A Model Use-case for Blockchain
The blockchain is synonymous with decentralization, but distributed ledgers can also be the perfect technology for semi-centralized solutions like this. By issuing the stablecoin digital asset on the blockchain, the Central Bank can avoid the complexities that would manifest with a private ledger. The blockchain enables ownership assignment via mere custody, which means that xUSD can be transferred between parties without counterparties requiring some sort of bank account. By issuing xUSD as a crypto-asset, the National Banks avoid having to create a special type of account system that will inevitably have cumbersome restrictions around external transfers. The mobility of the blockchain enables it to develop real-world utility, for example, as a remittance instrument if it is listed on international digital asset exchanges. By having access to the local currency on-ramp and off-ramps, persons of interest can also be monitored against money laundering without having to subject each lifetime holder of the xUSD to KYC and AML requirements, just as physical cash deanonymizes once it hits the banking system. Finally, the blockchain ensures publicly-verifiable transparency around the “minting” and “burning” of xUSD, so the public can verify exactly how much is being created and destroyed real time.

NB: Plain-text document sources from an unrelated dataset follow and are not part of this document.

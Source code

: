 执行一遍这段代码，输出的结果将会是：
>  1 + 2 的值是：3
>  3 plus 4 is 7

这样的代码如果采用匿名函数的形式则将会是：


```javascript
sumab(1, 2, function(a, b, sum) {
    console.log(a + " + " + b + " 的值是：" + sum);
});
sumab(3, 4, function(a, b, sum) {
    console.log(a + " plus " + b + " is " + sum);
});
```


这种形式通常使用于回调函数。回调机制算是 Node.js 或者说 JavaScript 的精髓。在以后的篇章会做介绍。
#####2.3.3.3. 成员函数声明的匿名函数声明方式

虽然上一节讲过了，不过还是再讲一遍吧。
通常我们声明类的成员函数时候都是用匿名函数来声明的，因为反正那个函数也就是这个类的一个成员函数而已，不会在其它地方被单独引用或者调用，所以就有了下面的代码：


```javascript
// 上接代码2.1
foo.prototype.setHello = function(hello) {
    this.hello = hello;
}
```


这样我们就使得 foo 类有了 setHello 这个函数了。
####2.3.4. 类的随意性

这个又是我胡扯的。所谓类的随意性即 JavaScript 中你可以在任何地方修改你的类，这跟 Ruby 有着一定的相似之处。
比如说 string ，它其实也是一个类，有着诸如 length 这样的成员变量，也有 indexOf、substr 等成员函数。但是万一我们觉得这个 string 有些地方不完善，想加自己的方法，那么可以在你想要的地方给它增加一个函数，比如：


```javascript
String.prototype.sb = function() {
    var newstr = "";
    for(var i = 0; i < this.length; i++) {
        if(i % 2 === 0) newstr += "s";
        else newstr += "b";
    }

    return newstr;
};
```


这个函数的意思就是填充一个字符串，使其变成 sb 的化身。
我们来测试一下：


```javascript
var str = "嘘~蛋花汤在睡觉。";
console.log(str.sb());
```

Stablecoins have gained indisputable utility in the crypto space, facilitating billions of Dollars in daily transactions. Stablecoin supply has already exceeded $100bn.
The peg on the assets with the largest market capitalization (USDT, USDC, BUSD, etc.) has been upheld by the integrity of algorithms, or users’ fragile trust in private entities like Binance and Circle to maintain equivalent reserves. However, governments already have trust by default as currency issuers, making them the most ideal issuers of FX stablecoins. More so, the race and pressure to issue local currency CBDCs to compete with private crypto-assets might be futile, as local currency CBDCs might only have the effect of digitizing existing financial silos: CBDCs will simply weaken the deposit-taking usefulness of retail banks, and do little to facilitate global value transfers without relying on third-party, private, exchange platforms for liquidity provision. Perhaps, institutions like the World Bank, the Bank of International Settlements, or the United Nations can live up to their names and function as the central institution for managing collateral deposited by countries for the creation of a global and mobile, transactional stable cryptocurrency.
Absent the motivation for the international coordination described above, countries can simply issue FX stablecoins backed by “the full faith of the government” to allow for internal speculators with local currency to purchase a USD tracker-asset redeemable for the local currency at the prevailing rate, without actually purchasing real USD and putting negative pressure on local currencies.